Climate change itself also threatens to strain the market. Another contributing factor to the current price spike is colder-than-normal temperatures last winter that depleted stores of natural gas as people burned it for heat, followed by record high temperatures this summer that ran up natural gas–fired electricity consumption. Together, these weather trends meant natural gas stores were not replenished.
“We know we will see more climate-related weather events along these lines,” said Sara Baldwin, director of electrification policy at Energy Innovation, an energy and climate think tank. “So the cycle is only likely to continue and get worse over time if we continue to remain wholly reliant on gas and oil.”
Baldwin applauded the short-term fixes that the Biden administration is pushing, but she argued that the best way to help insulate Americans from the volatility of the oil and gas market is to help them electrify their cars and homes. If you are totally reliant on a supply of gasoline to get around or natural gas to heat your home, you are subject to the whims of the market. But the electricity system is growing increasingly diversified, supplied by a mix of wind, solar, hydropower, geothermal energy, and nuclear, in addition to fossil fuels, padding it from sudden price swings.
The Build Back Better Act, the social spending and climate bill that passed the House in November, contains billions of dollars that would help Americans make the switch. It offers up to $10,000 per home in rebates for insulation, electric appliances like heat pumps and induction stoves, and electrical panel upgrades to support those new appliances. The rebates bump up to a $14,000 maximum for low- and middle-income households, multifamily buildings, and tribal communities. There’s also $5.89 billion in rebates for other measures that increase energy efficiency, which will lower people’s utility bills.
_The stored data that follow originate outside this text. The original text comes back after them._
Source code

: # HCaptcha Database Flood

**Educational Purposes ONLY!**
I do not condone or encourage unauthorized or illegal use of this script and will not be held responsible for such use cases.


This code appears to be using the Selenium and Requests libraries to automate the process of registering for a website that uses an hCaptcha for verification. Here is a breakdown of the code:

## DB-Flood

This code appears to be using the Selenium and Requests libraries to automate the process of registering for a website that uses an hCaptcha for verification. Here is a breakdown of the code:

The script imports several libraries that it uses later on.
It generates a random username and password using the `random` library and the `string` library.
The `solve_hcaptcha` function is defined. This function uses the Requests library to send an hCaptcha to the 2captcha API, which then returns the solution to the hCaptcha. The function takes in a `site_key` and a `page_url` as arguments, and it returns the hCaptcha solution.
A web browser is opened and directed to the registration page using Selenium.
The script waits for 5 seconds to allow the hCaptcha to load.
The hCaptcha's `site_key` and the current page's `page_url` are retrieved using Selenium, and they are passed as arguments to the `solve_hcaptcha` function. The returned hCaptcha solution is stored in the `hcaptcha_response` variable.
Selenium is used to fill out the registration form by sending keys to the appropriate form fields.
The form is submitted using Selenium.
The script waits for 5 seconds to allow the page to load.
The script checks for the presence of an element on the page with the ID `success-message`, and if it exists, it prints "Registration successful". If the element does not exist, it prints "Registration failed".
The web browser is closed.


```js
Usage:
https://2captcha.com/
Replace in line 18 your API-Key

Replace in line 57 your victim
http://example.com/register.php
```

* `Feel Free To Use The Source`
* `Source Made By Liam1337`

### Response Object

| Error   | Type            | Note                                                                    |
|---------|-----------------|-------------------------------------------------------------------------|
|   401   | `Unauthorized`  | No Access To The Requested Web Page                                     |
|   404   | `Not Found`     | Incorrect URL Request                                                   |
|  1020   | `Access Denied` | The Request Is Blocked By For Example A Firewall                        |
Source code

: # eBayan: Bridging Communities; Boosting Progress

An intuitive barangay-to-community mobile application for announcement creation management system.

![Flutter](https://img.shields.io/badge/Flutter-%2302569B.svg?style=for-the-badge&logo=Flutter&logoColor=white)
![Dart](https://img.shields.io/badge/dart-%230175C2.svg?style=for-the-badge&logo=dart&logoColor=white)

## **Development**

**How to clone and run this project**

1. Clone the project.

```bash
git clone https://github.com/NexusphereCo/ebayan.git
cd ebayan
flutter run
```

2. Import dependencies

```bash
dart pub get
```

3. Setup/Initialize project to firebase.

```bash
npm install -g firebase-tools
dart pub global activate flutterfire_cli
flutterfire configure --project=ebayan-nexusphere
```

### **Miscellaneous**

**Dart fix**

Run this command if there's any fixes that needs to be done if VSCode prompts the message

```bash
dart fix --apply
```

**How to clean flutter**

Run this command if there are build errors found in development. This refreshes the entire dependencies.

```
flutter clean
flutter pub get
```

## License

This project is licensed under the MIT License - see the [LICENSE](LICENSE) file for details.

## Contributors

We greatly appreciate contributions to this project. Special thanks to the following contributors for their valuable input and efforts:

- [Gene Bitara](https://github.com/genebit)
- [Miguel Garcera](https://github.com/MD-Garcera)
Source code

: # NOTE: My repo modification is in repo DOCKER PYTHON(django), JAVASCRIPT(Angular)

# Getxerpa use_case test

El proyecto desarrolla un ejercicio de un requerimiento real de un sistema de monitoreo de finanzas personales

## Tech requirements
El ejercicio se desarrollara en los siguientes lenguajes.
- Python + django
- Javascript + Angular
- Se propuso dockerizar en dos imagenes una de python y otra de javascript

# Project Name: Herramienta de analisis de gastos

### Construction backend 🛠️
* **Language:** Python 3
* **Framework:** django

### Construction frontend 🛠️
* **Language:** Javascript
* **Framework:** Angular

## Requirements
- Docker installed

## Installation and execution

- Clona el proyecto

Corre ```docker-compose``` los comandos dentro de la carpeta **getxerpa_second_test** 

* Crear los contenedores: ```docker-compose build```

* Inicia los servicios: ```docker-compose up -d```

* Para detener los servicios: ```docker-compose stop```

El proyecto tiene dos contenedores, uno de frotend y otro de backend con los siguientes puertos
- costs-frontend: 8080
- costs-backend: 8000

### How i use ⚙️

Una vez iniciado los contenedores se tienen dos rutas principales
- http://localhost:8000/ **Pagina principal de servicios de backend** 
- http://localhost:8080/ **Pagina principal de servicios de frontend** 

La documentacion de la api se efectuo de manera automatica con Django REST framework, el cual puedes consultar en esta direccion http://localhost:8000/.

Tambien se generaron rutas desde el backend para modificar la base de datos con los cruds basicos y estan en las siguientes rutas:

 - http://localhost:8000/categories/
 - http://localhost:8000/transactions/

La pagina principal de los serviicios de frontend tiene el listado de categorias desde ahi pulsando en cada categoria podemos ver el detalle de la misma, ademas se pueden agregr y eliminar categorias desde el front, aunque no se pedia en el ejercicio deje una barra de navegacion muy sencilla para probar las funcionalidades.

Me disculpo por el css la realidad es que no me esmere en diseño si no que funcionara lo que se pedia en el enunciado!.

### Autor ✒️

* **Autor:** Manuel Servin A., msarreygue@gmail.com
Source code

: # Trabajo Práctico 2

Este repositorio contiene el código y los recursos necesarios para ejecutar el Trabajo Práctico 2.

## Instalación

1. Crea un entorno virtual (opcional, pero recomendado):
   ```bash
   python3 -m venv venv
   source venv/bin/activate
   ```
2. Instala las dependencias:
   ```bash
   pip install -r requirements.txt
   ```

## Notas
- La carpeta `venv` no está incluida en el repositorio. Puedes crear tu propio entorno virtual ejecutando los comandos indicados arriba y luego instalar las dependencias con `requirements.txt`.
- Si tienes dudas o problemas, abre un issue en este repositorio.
It’s not just homes. The bill would also increase rebates for electric vehicles — new and used — and make them fully refundable, meaning Americans would be able to claim the full amount no matter what their tax liability is. And to Borenstein’s point, the legislation would also create an estimated 2 million jobs and expand job training programs.
In a world where the bill passes the Senate, and many Americans take advantage of these programs, those who don’t might continue to be saddled with high prices if oil and gas supplies remain tight. Baldwin says policymakers need to work to make sure that the most vulnerable populations are being prioritized first in the transition.
There’s also a risk that sustained high prices could cause governments to cave on their climate plans and use policy tools to expand oil and gas production. “It will require leadership on all fronts to ensure that we don’t just continue to dig the hole deeper,” said Baldwin.